- [GIVEN DATA]
---------------
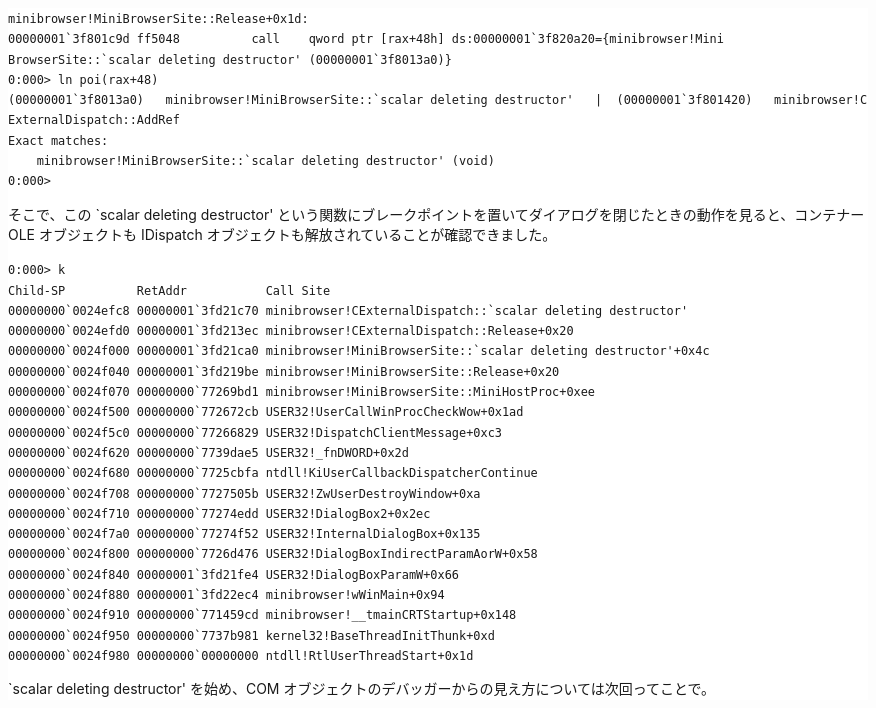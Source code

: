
 ```
minibrowser!MiniBrowserSite::Release+0x1d: 
00000001`3f801c9d ff5048          call    qword ptr [rax+48h] ds:00000001`3f820a20={minibrowser!Mini 
BrowserSite::`scalar deleting destructor' (00000001`3f8013a0)} 
0:000> ln poi(rax+48) 
(00000001`3f8013a0)   minibrowser!MiniBrowserSite::`scalar deleting destructor'   |  (00000001`3f801420)   minibrowser!CExternalDispatch::AddRef 
Exact matches: 
    minibrowser!MiniBrowserSite::`scalar deleting destructor' (void) 
0:000> 
```
 
そこで、この `scalar deleting destructor' という関数にブレークポイントを置いてダイアログを閉じたときの動作を見ると、コンテナー OLE オブジェクトも IDispatch オブジェクトも解放されていることが確認できました。

 
```
0:000> k 
Child-SP          RetAddr           Call Site 
00000000`0024efc8 00000001`3fd21c70 minibrowser!CExternalDispatch::`scalar deleting destructor' 
00000000`0024efd0 00000001`3fd213ec minibrowser!CExternalDispatch::Release+0x20 
00000000`0024f000 00000001`3fd21ca0 minibrowser!MiniBrowserSite::`scalar deleting destructor'+0x4c 
00000000`0024f040 00000001`3fd219be minibrowser!MiniBrowserSite::Release+0x20 
00000000`0024f070 00000000`77269bd1 minibrowser!MiniBrowserSite::MiniHostProc+0xee 
00000000`0024f500 00000000`772672cb USER32!UserCallWinProcCheckWow+0x1ad 
00000000`0024f5c0 00000000`77266829 USER32!DispatchClientMessage+0xc3 
00000000`0024f620 00000000`7739dae5 USER32!_fnDWORD+0x2d 
00000000`0024f680 00000000`7725cbfa ntdll!KiUserCallbackDispatcherContinue 
00000000`0024f708 00000000`7727505b USER32!ZwUserDestroyWindow+0xa 
00000000`0024f710 00000000`77274edd USER32!DialogBox2+0x2ec 
00000000`0024f7a0 00000000`77274f52 USER32!InternalDialogBox+0x135 
00000000`0024f800 00000000`7726d476 USER32!DialogBoxIndirectParamAorW+0x58 
00000000`0024f840 00000001`3fd21fe4 USER32!DialogBoxParamW+0x66 
00000000`0024f880 00000001`3fd22ec4 minibrowser!wWinMain+0x94 
00000000`0024f910 00000000`771459cd minibrowser!__tmainCRTStartup+0x148 
00000000`0024f950 00000000`7737b981 kernel32!BaseThreadInitThunk+0xd 
00000000`0024f980 00000000`00000000 ntdll!RtlUserThreadStart+0x1d
```
 
`scalar deleting destructor' を始め、COM オブジェクトのデバッガーからの見え方については次回ってことで。

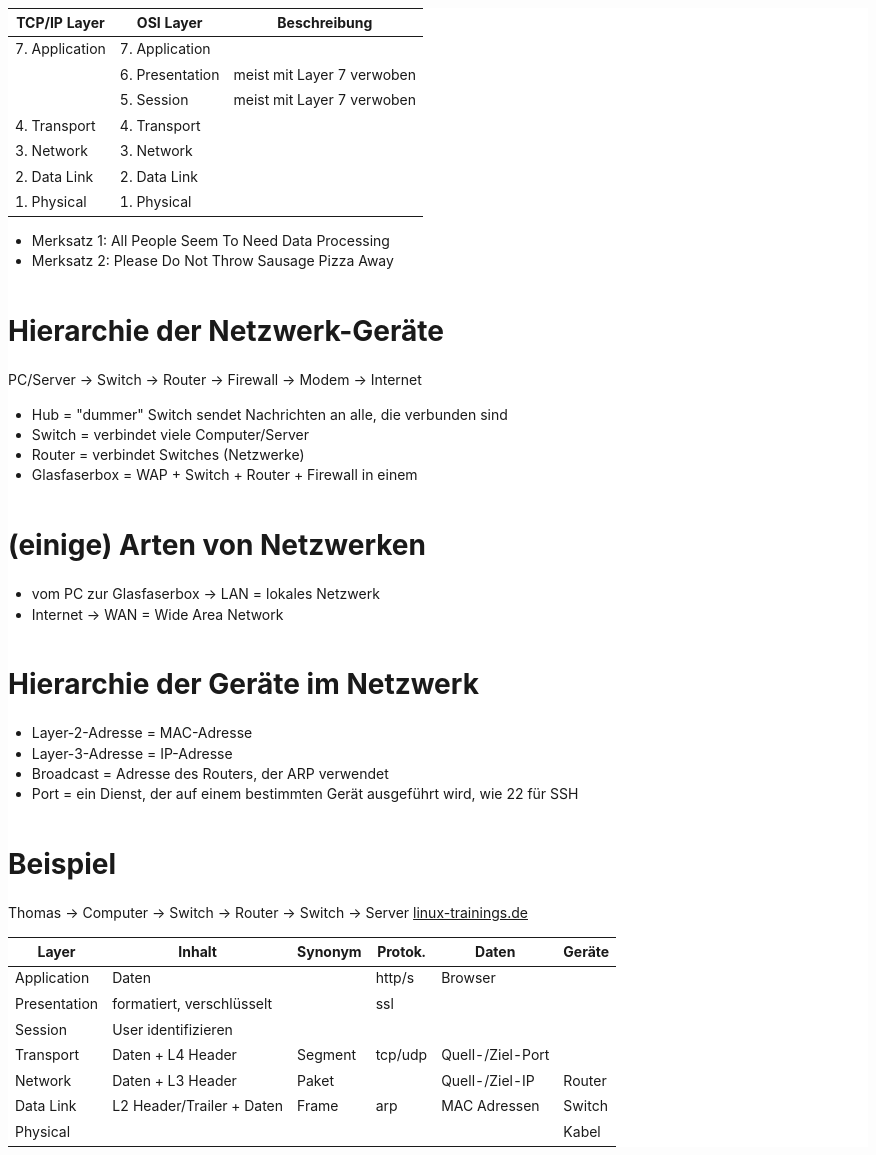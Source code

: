 | TCP/IP Layer   | OSI Layer       | Beschreibung               |
|----------------|-----------------|----------------------------|
| 7. Application | 7. Application  |                            |
|                | 6. Presentation | meist mit Layer 7 verwoben |
|                | 5. Session      | meist mit Layer 7 verwoben |
| 4. Transport   | 4. Transport    |                            |
| 3. Network     | 3. Network      |                            |
| 2. Data Link   | 2. Data Link    |                            |
| 1. Physical    | 1. Physical     |                            |

- Merksatz 1: All People Seem To Need Data Processing
- Merksatz 2: Please Do Not Throw Sausage Pizza Away

# Hierarchie der Netzwerk-Geräte

PC/Server → Switch → Router → Firewall → Modem → Internet

- Hub = "dummer" Switch sendet Nachrichten an alle, die verbunden sind
- Switch = verbindet viele Computer/Server
- Router = verbindet Switches (Netzwerke)
- Glasfaserbox = WAP + Switch + Router + Firewall in einem

# (einige) Arten von Netzwerken

- vom PC zur Glasfaserbox → LAN = lokales Netzwerk
- Internet → WAN = Wide Area Network

# Hierarchie der Geräte im Netzwerk

- Layer-2-Adresse = MAC-Adresse
- Layer-3-Adresse = IP-Adresse
- Broadcast = Adresse des Routers, der ARP verwendet
- Port = ein Dienst, der auf einem bestimmten Gerät ausgeführt wird, wie 22 für SSH

# Beispiel

Thomas → Computer → Switch → Router → Switch → Server [linux-trainings.de](https://linux-trainings.de/)

| Layer        | Inhalt                    | Synonym | Protok. | Daten            | Geräte |
|--------------|---------------------------|---------|---------|------------------|--------|
| Application  | Daten                     |         | http/s  | Browser          |        |
| Presentation | formatiert, verschlüsselt |         | ssl     |                  |        |
| Session      | User identifizieren       |         |         |                  |        |
| Transport    | Daten + L4 Header         | Segment | tcp/udp | Quell-/Ziel-Port |        |
| Network      | Daten + L3 Header         | Paket   |         | Quell-/Ziel-IP   | Router |
| Data Link    | L2 Header/Trailer + Daten | Frame   | arp     | MAC Adressen     | Switch |
| Physical     |                           |         |         |                  | Kabel  |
---------------
- [WORK REQUEST]
Only an exact reproduction of the lines from the one with "L2 Header/Trailer +" to the end of the listing is expected.

- [RESULT]
| Data Link    | L2 Header/Trailer + Daten | Frame   | arp     | MAC Adressen     | Switch |
| Physical     |                           |         |         |                  | Kabel  |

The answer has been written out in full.